I am aware of how much I will sound like a sulky teenager but I really couldnt give a stuff.
Im pissed off. Is being a massive let-down, a condition of being human, or am I just surrounded by shit people and even worse luck?
Monday - I was enslaved at work all day, and shouted at by some wretched woman, for not having an indepth knowledge of the exact measurements of maxi dresses and further information regarding where one can purchase maxi dresses for dwarves...I wanted to suggest the kids section, but I need my regular wage.
Tuesday - Spent the entire day, fighting with Student Finance...after several hours and a heated debate, I was assured my internet account would now work...I logged in...fantastic...I put down the phone...I entered my details and clicked next..."There is an error, please log out and try again".....damn you student finance.
Wednesday - Not one, but two separate appointments with aquaintances who had readily volunteered to help me make a video for my individual presentation....Not one but two aquaintances didnt arrive, havent made contact, still havent done either of the latter, and currently seem to be orbiting in a void of non-existance, despite living across the fucking street from me.
Thursday - Attempted to make said video by myself...Failed.
Friday - Returned to work a beautiful 12 hour shift.
Saturday - Worked a further 6 hours and then managed to spill nail varnish on week old new carpet...a week old new living room cream carpet that cost mummy and daddy more than a weeks pocket money....
Carpet company = useless
Internet = more useless
Carpet Cleaning Company = Suggest a chemical cleaner I can purchase at B&Q........
With minutes to spare before closing time, I hurtled down to B&Q and was met by staff, who pointed me to the correct isle but where more than a little concerned about my need for it....Said staff contacted the chemical cleaner company....chemical cleaner company reveal their product will indeed remove the nail polish but will also melt my carpet and stain the surrounding area a fetching green and piss yellow...Several frantic but useless phone calls to friends and relatives revealed me and my stupidity were alone with the stained carpet.
Its now saturday night...I did have a date but thats not happening seeing as how Im now going to be spending my evening, laid on my stomach, scrubbing the floor with white spirit. Neither parentage are willing to exchange verbal conversation, all my contacts seem to have lost the ability to answer their phone and I've just answered a call and been abused for being an RSPCA Volunteer.

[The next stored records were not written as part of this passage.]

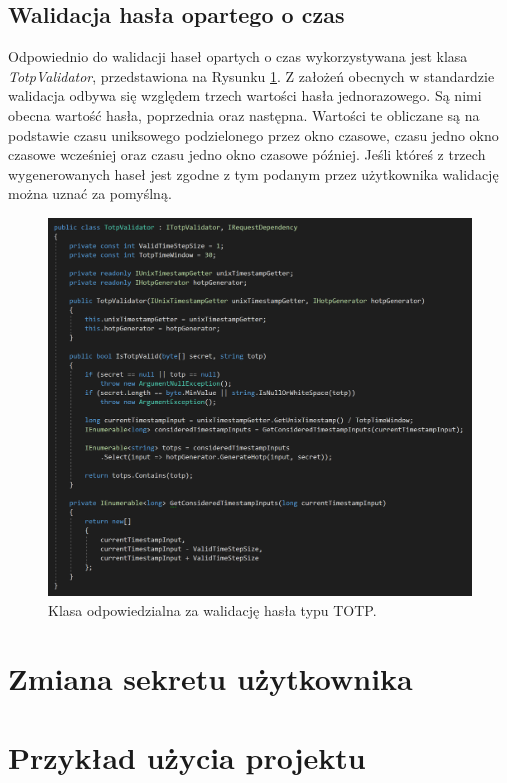 \subsection{Walidacja hasła opartego o czas}
Odpowiednio do walidacji haseł opartych o czas wykorzystywana jest klasa \textit{TotpValidator}, 
przedstawiona na Rysunku \ref{totp-validator}.
Z założeń obecnych w standardzie walidacja odbywa się względem trzech wartości hasła jednorazowego.
Są nimi obecna wartość hasła, poprzednia oraz następna. 
Wartości te obliczane są na podstawie czasu uniksowego podzielonego przez okno czasowe, 
czasu jedno okno czasowe wcześniej oraz czasu jedno okno czasowe później. 
Jeśli któreś z trzech wygenerowanych haseł jest zgodne z tym podanym przez użytkownika walidację można uznać za pomyślną.
\begin{figure}[t]
    \centering
	\includegraphics[width=\textwidth]{content/images/code-tvalidator}
    \caption{Klasa odpowiedzialna za walidację hasła typu TOTP.}
    \label{totp-validator}
\end{figure}

\section{Zmiana sekretu użytkownika}


\section{Przykład użycia projektu}

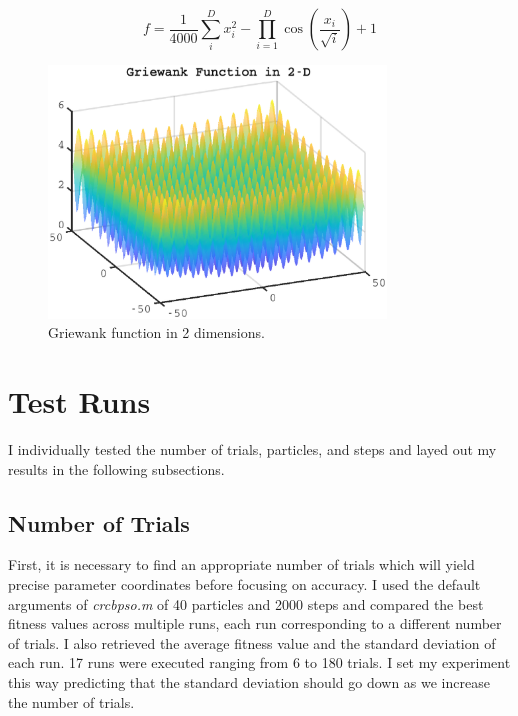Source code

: \documentclass{article}
\begin{document}
\begin{equation}
f = \frac{1}{4000}\sum_{i}^{D}x_{i}^{2}-\prod_{i=1}^{D}\cos(\frac{x_{i}}{\sqrt{i}})+1
\label{eq:griewank}
\end{equation}

\begin{figure}[h!]
\centering
\includegraphics[width=0.8\textwidth]{griewank_3d}
\caption{Griewank function in 2 dimensions.}
\label{fig:griewank}
\end{figure}

\section{Test Runs}

I individually tested the number of trials, particles, and steps and layed out my results in the following subsections.

\subsection{Number of Trials}

First, it is necessary to find an appropriate number of trials which will yield precise parameter coordinates before focusing on accuracy.
I used the default arguments of \textit{crcbpso.m} of 40 particles and 2000 steps and compared the best fitness values across multiple runs, each run corresponding to a different number of trials. 
I also retrieved the average fitness value and the standard deviation of each run.
17 runs were executed ranging from 6 to 180 trials.
I set my experiment this way predicting that the standard deviation should go down as we increase the number of trials.
\end{document}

Did I mention I nearly hit a motorcyclist on the way back from B&Q? ...Im expecting Sunday to bring with it a police visit to discuss my dangerous driving, which will no doubt make me late for work, resulting in loss of said job, and no money, to buy the computer software I should have been supplied with free of charge several days ago.
I could go on for longer but Iv just realised how full our drinks cabinet is and I'm planning on changing that situation, in the hope that It will bring with it a more soothing, drunker, fuzzier future. I actually hate the human race with every fibre of my being.